Every line of the entries below that includes "asesinato" belongs in the answer, copied as written.

-----

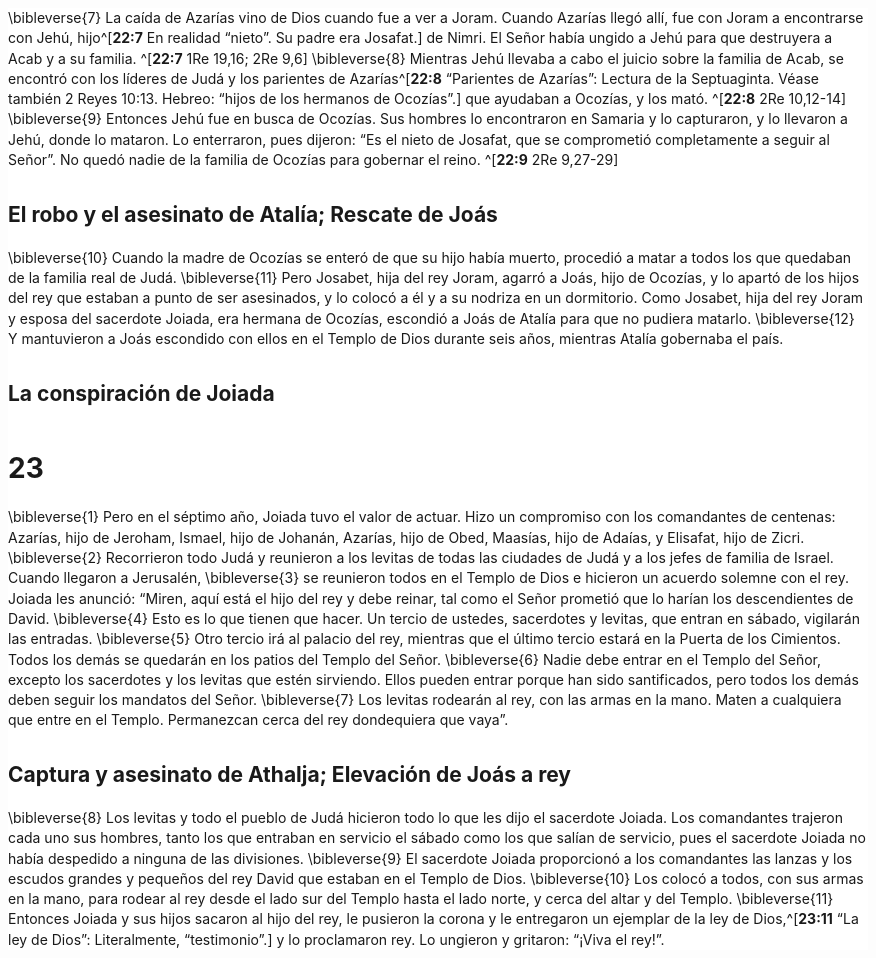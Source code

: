 \bibleverse{7} La caída de Azarías vino de Dios cuando fue a ver a Joram. Cuando Azarías llegó allí, fue con Joram a encontrarse con Jehú, hijo^[**22:7** En realidad “nieto”. Su padre era Josafat.] de Nimri. El Señor había ungido a Jehú para que destruyera a Acab y a su familia. ^[**22:7** 1Re 19,16; 2Re 9,6] \bibleverse{8} Mientras Jehú llevaba a cabo el juicio sobre la familia de Acab, se encontró con los líderes de Judá y los parientes de Azarías^[**22:8** “Parientes de Azarías”: Lectura de la Septuaginta. Véase también 2 Reyes 10:13. Hebreo: “hijos de los hermanos de Ocozías”.] que ayudaban a Ocozías, y los mató. ^[**22:8** 2Re 10,12-14] \bibleverse{9} Entonces Jehú fue en busca de Ocozías. Sus hombres lo encontraron en Samaria y lo capturaron, y lo llevaron a Jehú, donde lo mataron. Lo enterraron, pues dijeron: “Es el nieto de Josafat, que se comprometió completamente a seguir al Señor”. No quedó nadie de la familia de Ocozías para gobernar el reino. ^[**22:9** 2Re 9,27-29] 
    

## El robo y el asesinato de Atalía; Rescate de Joás
\bibleverse{10} Cuando la madre de Ocozías se enteró de que su hijo había muerto, procedió a matar a todos los que quedaban de la familia real de Judá. \bibleverse{11} Pero Josabet, hija del rey Joram, agarró a Joás, hijo de Ocozías, y lo apartó de los hijos del rey que estaban a punto de ser asesinados, y lo colocó a él y a su nodriza en un dormitorio. Como Josabet, hija del rey Joram y esposa del sacerdote Joiada, era hermana de Ocozías, escondió a Joás de Atalía para que no pudiera matarlo. \bibleverse{12} Y mantuvieron a Joás escondido con ellos en el Templo de Dios durante seis años, mientras Atalía gobernaba el país. 

## La conspiración de Joiada
# 23 
\bibleverse{1} Pero en el séptimo año, Joiada tuvo el valor de actuar. Hizo un compromiso con los comandantes de centenas: Azarías, hijo de Jeroham, Ismael, hijo de Johanán, Azarías, hijo de Obed, Maasías, hijo de Adaías, y Elisafat, hijo de Zicri. \bibleverse{2} Recorrieron todo Judá y reunieron a los levitas de todas las ciudades de Judá y a los jefes de familia de Israel. Cuando llegaron a Jerusalén, \bibleverse{3} se reunieron todos en el Templo de Dios e hicieron un acuerdo solemne con el rey. Joiada les anunció: “Miren, aquí está el hijo del rey y debe reinar, tal como el Señor prometió que lo harían los descendientes de David. \bibleverse{4} Esto es lo que tienen que hacer. Un tercio de ustedes, sacerdotes y levitas, que entran en sábado, vigilarán las entradas. \bibleverse{5} Otro tercio irá al palacio del rey, mientras que el último tercio estará en la Puerta de los Cimientos. Todos los demás se quedarán en los patios del Templo del Señor. \bibleverse{6} Nadie debe entrar en el Templo del Señor, excepto los sacerdotes y los levitas que estén sirviendo. Ellos pueden entrar porque han sido santificados, pero todos los demás deben seguir los mandatos del Señor. \bibleverse{7} Los levitas rodearán al rey, con las armas en la mano. Maten a cualquiera que entre en el Templo. Permanezcan cerca del rey dondequiera que vaya”. 

## Captura y asesinato de Athalja; Elevación de Joás a rey
\bibleverse{8} Los levitas y todo el pueblo de Judá hicieron todo lo que les dijo el sacerdote Joiada. Los comandantes trajeron cada uno sus hombres, tanto los que entraban en servicio el sábado como los que salían de servicio, pues el sacerdote Joiada no había despedido a ninguna de las divisiones. \bibleverse{9} El sacerdote Joiada proporcionó a los comandantes las lanzas y los escudos grandes y pequeños del rey David que estaban en el Templo de Dios. \bibleverse{10} Los colocó a todos, con sus armas en la mano, para rodear al rey desde el lado sur del Templo hasta el lado norte, y cerca del altar y del Templo. \bibleverse{11} Entonces Joiada y sus hijos sacaron al hijo del rey, le pusieron la corona y le entregaron un ejemplar de la ley de Dios,^[**23:11** “La ley de Dios”: Literalmente, “testimonio”.] y lo proclamaron rey. Lo ungieron y gritaron: “¡Viva el rey!”.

-----

* TASK SOLUTION
## El robo y el asesinato de Atalía; Rescate de Joás
## Captura y asesinato de Athalja; Elevación de Joás a rey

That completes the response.